> [Your instructions]
Please retype the records below exactly, omitting any images.

===

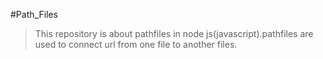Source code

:#Path_Files
>This repository is about pathfiles in node js(javascript).pathfiles are used to connect url from one file to another files.
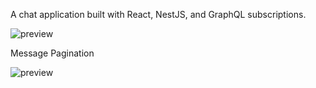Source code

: A chat application built with React, NestJS, and GraphQL subscriptions.

![preview](https://cdn.amog-us.club/brave_VH7sQC6OZ3.gif)

Message Pagination

![preview](https://cdn.amog-us.club/brave_pt5sBtrKNk.gif)

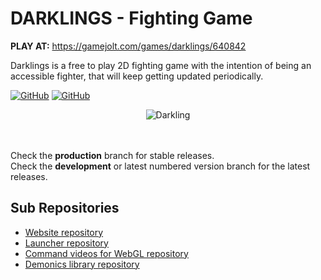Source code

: # DARKLINGS - Fighting Game
<b>PLAY AT:</b> https://gamejolt.com/games/darklings/640842

Darklings is a free to play 2D fighting game with the intention of being an accessible fighter, that will keep getting updated periodically.

[![GitHub](https://img.shields.io/badge/unity--version-2021.6-blue)](https://img.shields.io/badge/unity--version-2021.6-blue)
[![GitHub](https://img.shields.io/badge/game--version-0.2.7-blue)](https://img.shields.io/badge/game--version-0.2.7-blue)


<p align="center">
  <img src="https://media3.giphy.com/media/JGw9y4Pn1490O3VkxT/giphy.gif?cid=790b7611da446f3f7c5f25b646b16cccdb4f401cdea30cc5&rid=giphy.gif&ct=s" alt="Darkling" />
</p>


<br />
<br />
Check the <b>production</b> branch for stable releases. <br />
Check the <b>development</b> or latest numbered version branch for the latest releases.

## Sub Repositories
 * [Website repository](https://github.com/kidagine/Darklings-Website) <br>
 * [Launcher repository](https://github.com/kidagine/Darklings-Launcher) <br>
 * [Command videos for WebGL repository](https://github.com/kidagine/Darklings-CommandListVideos) <br>
 * [Demonics library repository](https://github.com/kidagine/Demonics-Base-UnityLibrary) <br>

===

> [Result of this exercise]
Source code

:#Path_Files
>This repository is about pathfiles in node js(javascript).pathfiles are used to connect url from one file to another files.
Source code

: A chat application built with React, NestJS, and GraphQL subscriptions.

![preview](https://cdn.amog-us.club/brave_VH7sQC6OZ3.gif)

Message Pagination

![preview](https://cdn.amog-us.club/brave_pt5sBtrKNk.gif)

Source code

: # DARKLINGS - Fighting Game
<b>PLAY AT:</b> https://gamejolt.com/games/darklings/640842

Darklings is a free to play 2D fighting game with the intention of being an accessible fighter, that will keep getting updated periodically.

[![GitHub](https://img.shields.io/badge/unity--version-2021.6-blue)](https://img.shields.io/badge/unity--version-2021.6-blue)
[![GitHub](https://img.shields.io/badge/game--version-0.2.7-blue)](https://img.shields.io/badge/game--version-0.2.7-blue)


<p align="center">
  <img src="https://media3.giphy.com/media/JGw9y4Pn1490O3VkxT/giphy.gif?cid=790b7611da446f3f7c5f25b646b16cccdb4f401cdea30cc5&rid=giphy.gif&ct=s" alt="Darkling" />
</p>


<br />
<br />
Check the <b>production</b> branch for stable releases. <br />
Check the <b>development</b> or latest numbered version branch for the latest releases.

## Sub Repositories
 * [Website repository](https://github.com/kidagine/Darklings-Website) <br>
 * [Launcher repository](https://github.com/kidagine/Darklings-Launcher) <br>
 * [Command videos for WebGL repository](https://github.com/kidagine/Darklings-CommandListVideos) <br>
 * [Demonics library repository](https://github.com/kidagine/Demonics-Base-UnityLibrary) <br>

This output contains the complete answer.